# YOUR ASSIGNMENT
Return all lines in the data where the string "with" can be found.

# DATA EXTRACT
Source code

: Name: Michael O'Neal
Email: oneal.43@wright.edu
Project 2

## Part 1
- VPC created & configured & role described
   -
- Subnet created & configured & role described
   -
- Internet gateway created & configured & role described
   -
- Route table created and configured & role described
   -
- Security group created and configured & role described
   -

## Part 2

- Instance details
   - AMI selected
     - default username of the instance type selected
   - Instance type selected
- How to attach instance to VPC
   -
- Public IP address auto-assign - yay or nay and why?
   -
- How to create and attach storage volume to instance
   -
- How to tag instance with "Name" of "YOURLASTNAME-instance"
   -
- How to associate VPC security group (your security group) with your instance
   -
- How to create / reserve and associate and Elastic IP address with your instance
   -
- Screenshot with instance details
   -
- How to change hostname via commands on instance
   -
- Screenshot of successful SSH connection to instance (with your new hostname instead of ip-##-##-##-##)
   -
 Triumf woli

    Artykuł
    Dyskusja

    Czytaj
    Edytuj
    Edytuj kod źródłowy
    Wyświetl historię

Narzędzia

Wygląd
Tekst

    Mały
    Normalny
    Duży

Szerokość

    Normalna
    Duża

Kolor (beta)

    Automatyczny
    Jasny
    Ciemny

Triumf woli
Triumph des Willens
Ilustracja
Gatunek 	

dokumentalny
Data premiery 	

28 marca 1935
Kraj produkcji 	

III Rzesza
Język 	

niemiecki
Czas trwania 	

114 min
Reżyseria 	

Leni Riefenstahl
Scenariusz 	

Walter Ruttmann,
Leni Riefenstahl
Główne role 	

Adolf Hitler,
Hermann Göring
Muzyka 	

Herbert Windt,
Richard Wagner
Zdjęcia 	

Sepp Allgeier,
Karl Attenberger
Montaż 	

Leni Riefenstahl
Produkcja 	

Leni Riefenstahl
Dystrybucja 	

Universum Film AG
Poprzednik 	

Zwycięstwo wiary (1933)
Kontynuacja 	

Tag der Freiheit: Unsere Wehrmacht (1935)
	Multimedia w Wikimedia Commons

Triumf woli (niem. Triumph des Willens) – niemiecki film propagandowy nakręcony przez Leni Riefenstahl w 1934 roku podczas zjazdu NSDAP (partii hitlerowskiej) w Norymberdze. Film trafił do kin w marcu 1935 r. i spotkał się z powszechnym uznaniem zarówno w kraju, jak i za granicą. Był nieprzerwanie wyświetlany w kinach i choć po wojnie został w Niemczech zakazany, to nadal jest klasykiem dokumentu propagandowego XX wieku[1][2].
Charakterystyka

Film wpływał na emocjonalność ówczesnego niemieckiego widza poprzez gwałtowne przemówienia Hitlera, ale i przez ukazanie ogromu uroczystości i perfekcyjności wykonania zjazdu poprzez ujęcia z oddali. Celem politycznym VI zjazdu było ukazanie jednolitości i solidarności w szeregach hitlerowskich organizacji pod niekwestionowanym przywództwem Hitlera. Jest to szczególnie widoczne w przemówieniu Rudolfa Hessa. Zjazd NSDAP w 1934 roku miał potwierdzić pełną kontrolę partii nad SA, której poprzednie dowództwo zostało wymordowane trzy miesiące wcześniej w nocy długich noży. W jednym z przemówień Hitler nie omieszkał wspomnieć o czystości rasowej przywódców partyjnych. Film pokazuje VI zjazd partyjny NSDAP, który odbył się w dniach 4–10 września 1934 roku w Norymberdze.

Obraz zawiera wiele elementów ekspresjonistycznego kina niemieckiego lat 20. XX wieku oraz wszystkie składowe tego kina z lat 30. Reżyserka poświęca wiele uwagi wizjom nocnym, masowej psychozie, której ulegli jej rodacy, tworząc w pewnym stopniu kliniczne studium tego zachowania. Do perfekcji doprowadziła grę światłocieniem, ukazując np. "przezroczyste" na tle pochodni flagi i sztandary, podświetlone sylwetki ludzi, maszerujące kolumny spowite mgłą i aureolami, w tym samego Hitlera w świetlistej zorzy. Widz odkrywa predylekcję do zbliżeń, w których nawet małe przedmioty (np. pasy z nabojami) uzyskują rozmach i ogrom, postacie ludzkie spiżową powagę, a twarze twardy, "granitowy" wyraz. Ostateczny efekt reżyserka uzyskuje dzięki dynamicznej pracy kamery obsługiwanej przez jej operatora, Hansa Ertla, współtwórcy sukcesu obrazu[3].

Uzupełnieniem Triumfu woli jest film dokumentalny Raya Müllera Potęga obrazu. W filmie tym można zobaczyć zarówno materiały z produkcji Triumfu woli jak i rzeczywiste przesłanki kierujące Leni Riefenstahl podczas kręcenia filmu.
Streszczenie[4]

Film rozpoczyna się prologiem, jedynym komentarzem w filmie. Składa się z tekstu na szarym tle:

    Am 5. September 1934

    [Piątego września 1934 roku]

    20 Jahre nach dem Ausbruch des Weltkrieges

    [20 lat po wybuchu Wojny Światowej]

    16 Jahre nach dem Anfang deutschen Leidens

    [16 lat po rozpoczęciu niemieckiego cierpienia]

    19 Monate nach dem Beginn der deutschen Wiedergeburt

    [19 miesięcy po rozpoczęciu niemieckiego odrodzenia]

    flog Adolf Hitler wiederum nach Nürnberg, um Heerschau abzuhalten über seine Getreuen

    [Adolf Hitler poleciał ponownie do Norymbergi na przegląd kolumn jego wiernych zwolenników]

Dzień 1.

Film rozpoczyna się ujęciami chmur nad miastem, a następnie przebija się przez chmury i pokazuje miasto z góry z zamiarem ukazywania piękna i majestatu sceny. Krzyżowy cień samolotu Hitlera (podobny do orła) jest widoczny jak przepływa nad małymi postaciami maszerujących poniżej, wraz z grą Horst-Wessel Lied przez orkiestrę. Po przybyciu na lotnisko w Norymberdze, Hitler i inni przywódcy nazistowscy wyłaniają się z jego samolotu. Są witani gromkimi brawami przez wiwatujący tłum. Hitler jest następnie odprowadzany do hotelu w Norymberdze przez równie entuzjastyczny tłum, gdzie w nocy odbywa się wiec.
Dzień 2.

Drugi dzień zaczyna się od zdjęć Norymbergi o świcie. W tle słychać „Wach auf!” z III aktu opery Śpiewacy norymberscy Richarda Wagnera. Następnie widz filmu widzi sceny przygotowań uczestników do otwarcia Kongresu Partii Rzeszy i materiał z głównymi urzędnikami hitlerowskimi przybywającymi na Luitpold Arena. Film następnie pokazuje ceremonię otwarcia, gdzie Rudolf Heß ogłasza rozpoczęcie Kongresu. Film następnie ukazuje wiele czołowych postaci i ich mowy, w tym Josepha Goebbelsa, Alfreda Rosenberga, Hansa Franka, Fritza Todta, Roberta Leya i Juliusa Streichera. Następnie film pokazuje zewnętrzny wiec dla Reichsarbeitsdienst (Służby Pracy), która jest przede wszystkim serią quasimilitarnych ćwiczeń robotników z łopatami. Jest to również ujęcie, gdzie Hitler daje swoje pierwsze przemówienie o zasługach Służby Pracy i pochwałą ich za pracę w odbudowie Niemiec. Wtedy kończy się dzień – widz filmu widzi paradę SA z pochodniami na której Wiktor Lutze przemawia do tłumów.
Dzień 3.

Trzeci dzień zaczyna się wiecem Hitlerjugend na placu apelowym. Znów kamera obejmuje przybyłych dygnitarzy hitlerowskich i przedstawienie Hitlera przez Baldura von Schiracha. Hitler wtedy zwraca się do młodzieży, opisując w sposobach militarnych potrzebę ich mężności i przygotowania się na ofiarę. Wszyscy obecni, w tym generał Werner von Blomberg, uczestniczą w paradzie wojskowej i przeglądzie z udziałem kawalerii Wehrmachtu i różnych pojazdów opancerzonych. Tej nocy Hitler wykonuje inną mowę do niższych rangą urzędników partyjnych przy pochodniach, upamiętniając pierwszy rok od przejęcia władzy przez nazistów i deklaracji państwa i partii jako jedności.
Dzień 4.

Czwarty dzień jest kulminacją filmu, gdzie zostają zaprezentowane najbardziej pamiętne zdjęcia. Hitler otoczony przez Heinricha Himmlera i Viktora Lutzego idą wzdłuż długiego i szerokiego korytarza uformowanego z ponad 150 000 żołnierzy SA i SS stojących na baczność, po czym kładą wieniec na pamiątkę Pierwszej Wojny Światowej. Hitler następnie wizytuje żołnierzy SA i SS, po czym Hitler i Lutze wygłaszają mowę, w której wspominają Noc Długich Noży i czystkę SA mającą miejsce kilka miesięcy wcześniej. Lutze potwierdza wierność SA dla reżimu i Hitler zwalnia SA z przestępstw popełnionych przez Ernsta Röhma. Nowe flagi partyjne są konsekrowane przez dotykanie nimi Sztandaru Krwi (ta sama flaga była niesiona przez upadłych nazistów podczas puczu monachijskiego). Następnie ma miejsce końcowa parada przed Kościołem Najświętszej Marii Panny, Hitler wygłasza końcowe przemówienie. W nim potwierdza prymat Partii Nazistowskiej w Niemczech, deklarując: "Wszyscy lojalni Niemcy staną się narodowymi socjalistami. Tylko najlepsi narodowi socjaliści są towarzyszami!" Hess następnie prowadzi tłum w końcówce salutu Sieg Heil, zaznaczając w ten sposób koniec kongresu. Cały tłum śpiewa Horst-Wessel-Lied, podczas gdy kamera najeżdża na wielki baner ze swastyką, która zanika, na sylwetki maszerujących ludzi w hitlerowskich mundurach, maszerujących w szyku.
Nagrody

# RESPONSE AREA
- How to tag instance with "Name" of "YOURLASTNAME-instance"
- How to associate VPC security group (your security group) with your instance
- How to create / reserve and associate and Elastic IP address with your instance
- Screenshot with instance details
- Screenshot of successful SSH connection to instance (with your new hostname instead of ip-##-##-##-##)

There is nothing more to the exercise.